## Data to process
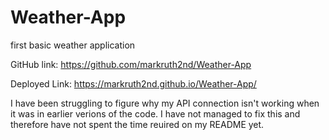 # Weather-App
first basic weather application

GitHub link: https://github.com/markruth2nd/Weather-App

Deployed Link: https://markruth2nd.github.io/Weather-App/

I have been struggling to figure why my API connection isn't working when it was in earlier verions of the code. I have not managed to fix this and therefore have not spent the time reuired on my README yet.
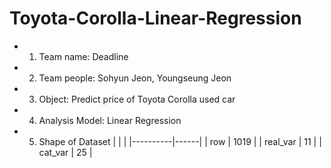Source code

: # Toyota-Corolla-Linear-Regression

* 1. Team name: Deadline
* 2. Team people: Sohyun Jeon, Youngseung Jeon
* 3. Object: Predict price of Toyota Corolla used car
* 4. Analysis Model: Linear Regression
* 5. Shape of Dataset
|          |      |
|----------|------|
| row      | 1019 |
| real_var | 11   |
| cat_var  | 25   |



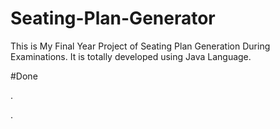 # Seating-Plan-Generator

This is My Final Year Project of Seating Plan Generation During Examinations. It is totally developed using Java Language.






























#Done


































































































.




































































































































































































































































































































































































































































































.






































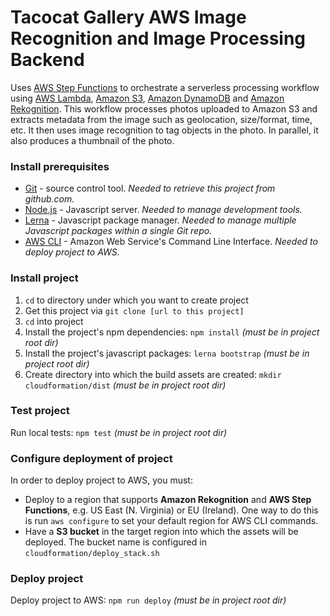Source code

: # Tacocat Gallery AWS Image Recognition and Image Processing Backend

Uses [AWS Step Functions](https://aws.amazon.com/step-functions/) to orchestrate a serverless processing workflow using [AWS Lambda](http://aws.amazon.com/lambda/), [Amazon S3](http://aws.amazon.com/s3/), [Amazon DynamoDB](http://aws.amazon.com/dynamodb/) and [Amazon Rekognition](https://aws.amazon.com/rekognition/). This workflow processes photos uploaded to Amazon S3 and extracts metadata from the image such as geolocation, size/format, time, etc. It then uses image recognition to tag objects in the photo. In parallel, it also produces a thumbnail of the photo.

### Install prerequisites

- [Git](http://git-scm.com/) - source control tool. _Needed to retrieve this project from github.com._
- [Node.js](http://nodejs.org/) - Javascript server. _Needed to manage development tools._
- [Lerna](https://lerna.js.org/) - Javascript package manager. _Needed to manage multiple Javascript packages within a single Git repo._
- [AWS CLI](https://aws.amazon.com/cli/) - Amazon Web Service's Command Line Interface.  _Needed to deploy project to AWS._

### Install project

1. `cd` to directory under which you want to create project
1. Get this project via `git clone [url to this project]`
1. `cd` into project
1. Install the project's npm dependencies: `npm install` _(must be in project root dir)_
1. Install the project's javascript packages: `lerna bootstrap` _(must be in project root dir)_
1. Create directory into which the build assets are created: `mkdir cloudformation/dist` _(must be in project root dir)_

### Test project
Run local tests: `npm test` _(must be in project root dir)_

### Configure deployment of project
In order to deploy project to AWS, you must:
 - Deploy to a region that supports **Amazon Rekognition** and **AWS Step Functions**, e.g. US East (N. Virginia) or EU (Ireland).  One way to do this is run `aws configure` to set your default region for AWS CLI commands.
 - Have a **S3 bucket** in the target region into which the assets will be deployed.  The bucket name is configured in `cloudformation/deploy_stack.sh`
 
### Deploy project
Deploy project to AWS: `npm run deploy` _(must be in project root dir)_
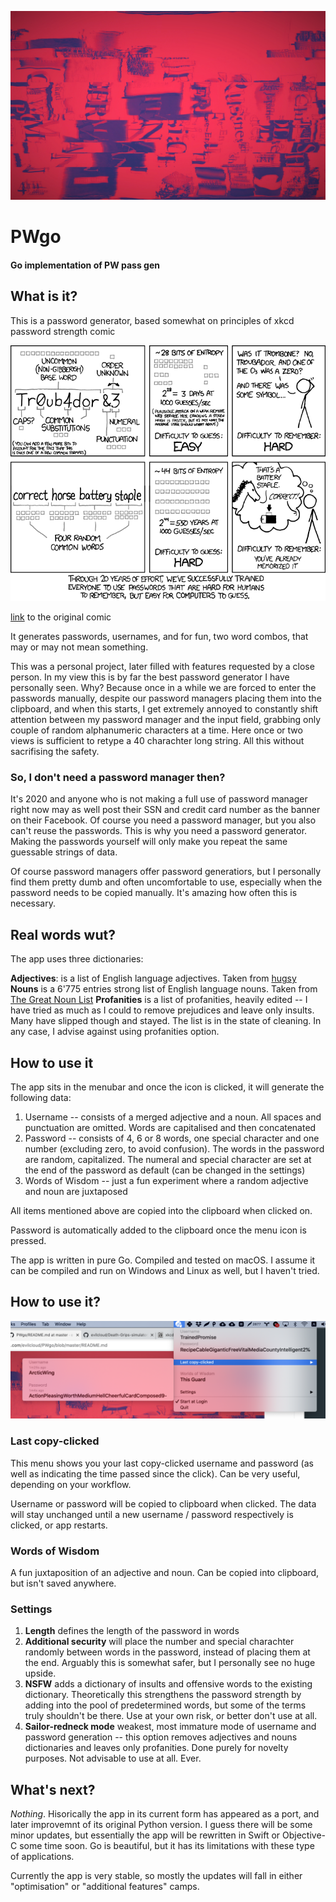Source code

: ![](assets/background.jpg)

# PWgo

#### Go implementation of PW pass gen

## What is it?

This is a password generator, based somewhat on principles of xkcd password strength comic

![](assets/password_strength.png)

[link](https://xkcd.com/936/) to the original comic

It generates passwords, usernames, and for fun, two word combos, that may or may not mean something.

This was a personal project, later filled with features requested by a close person. In my view this is by far the best password generator I have personally seen. Why? Because once in a while we are forced to enter the passwords manually, despite our password managers placing them into the clipboard, and when this starts, I get extremely annoyed to constantly shift attention between my password manager and the input field, grabbing only couple of random alphanumeric characters at a time. Here once or two views is sufficient to retype a 40 charachter long string. All this without sacrifising the safety.

### So, I don't need a password manager then?

It's 2020 and anyone who is not making a full use of password manager right now may as well post their SSN and credit card number as the banner on their Facebook. Of course you need a password manager, but you also can't reuse the passwords. This is why you need a password generator. Making the passwords yourself will only make you repeat the same guessable strings of data.

Of course password managers offer password generatiors, but I personally find them pretty dumb and often uncomfortable to use, especially when the password needs to be copied manually. It's amazing how often this is necessary.

## Real words wut?

The app uses three dictionaries:

**Adjectives**: is a list of English language adjectives. Taken from [hugsy](https://gist.github.com/hugsy/8910dc78d208e40de42deb29e62df913)
**Nouns** is a 6'775 entries strong list of English language nouns. Taken from [The Great Noun List](http://www.desiquintans.com/nounlist)
**Profanities** is a list of profanities, heavily edited -- I have tried as much as I could to remove prejudices and leave only insults. Many have slipped though and stayed. The list is in the state of cleaning. In any case, I advise against using profanities option.


## How to use it

The app sits in the menubar and once the icon is clicked, it will generate the following data:

1. Username -- consists of a merged adjective and a noun. All spaces and punctuation are omitted. Words are capitalised and then concatenated
2. Password -- consists of 4, 6 or 8 words, one special character and one number (excluding zero, to avoid confusion). The words in the password are random, capitalized. The numeral and special character are set at the end of the password as default (can be changed in the settings)
3. Words of Wisdom -- just a fun experiment where a random adjective and noun are juxtaposed

All items mentioned above are copied into the clipboard when clicked on.

Password is automatically added to the clipboard once the menu icon is pressed.

The app is written in pure Go. Compiled and tested on macOS. I assume it can be compiled and run on Windows and Linux as well, but I haven't tried.

## How to use it?

![](assets/Screenshot.png)

### Last copy-clicked

This menu shows you your last copy-clicked username and password (as well as indicating the time passed since the click). Can be very useful, depending on your workflow.

Username or password will be copied to clipboard when clicked. The data will stay unchanged until a new username / password respectively is clicked, or app restarts.

### Words of Wisdom

A fun juxtaposition of an adjective and noun. Can be copied into clipboard, but isn't saved anywhere.

### Settings

1. **Length** defines the length of the password in words
2. **Additional security** will place the number and special charachter randomly between words in the password, instead of placing them at the end. Arguably this is somewhat safer, but I personally see no huge upside.
3. **NSFW** adds a dictionary of insults and offensive words to the existing dictionary. Theoretically this strengthens the password strength by adding into the pool of predetermined words, but some of the terms truly shouldn't be there. Use at your own risk, or better don't use at all.
4. **Sailor-redneck mode** weakest, most immature mode of username and password generation -- this option removes adjectives and nouns dictionaries and leaves only profanities. Done purely for novelty purposes. Not advisable to use at all. Ever.


## What's next?

*Nothing*. Hisorically the app in its current form has appeared as a port, and later improvemnt of its original Python version. I guess there will be some minor updates, but essentially the app will be rewritten in Swift or Objective-C some time soon. Go is beautiful, but it has its limitations with these type of applications.

Currently the app is very stable, so mostly the updates will fall in either "optimisation" or "additional features" camps.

## Work order
Please report every line among the entries that includes "assets".

## Exercise output
1. Create directory into which the build assets are created: `mkdir cloudformation/dist` _(must be in project root dir)_
 - Have a **S3 bucket** in the target region into which the assets will be deployed.  The bucket name is configured in `cloudformation/deploy_stack.sh`
: ![](assets/background.jpg)
![](assets/password_strength.png)
![](assets/Screenshot.png)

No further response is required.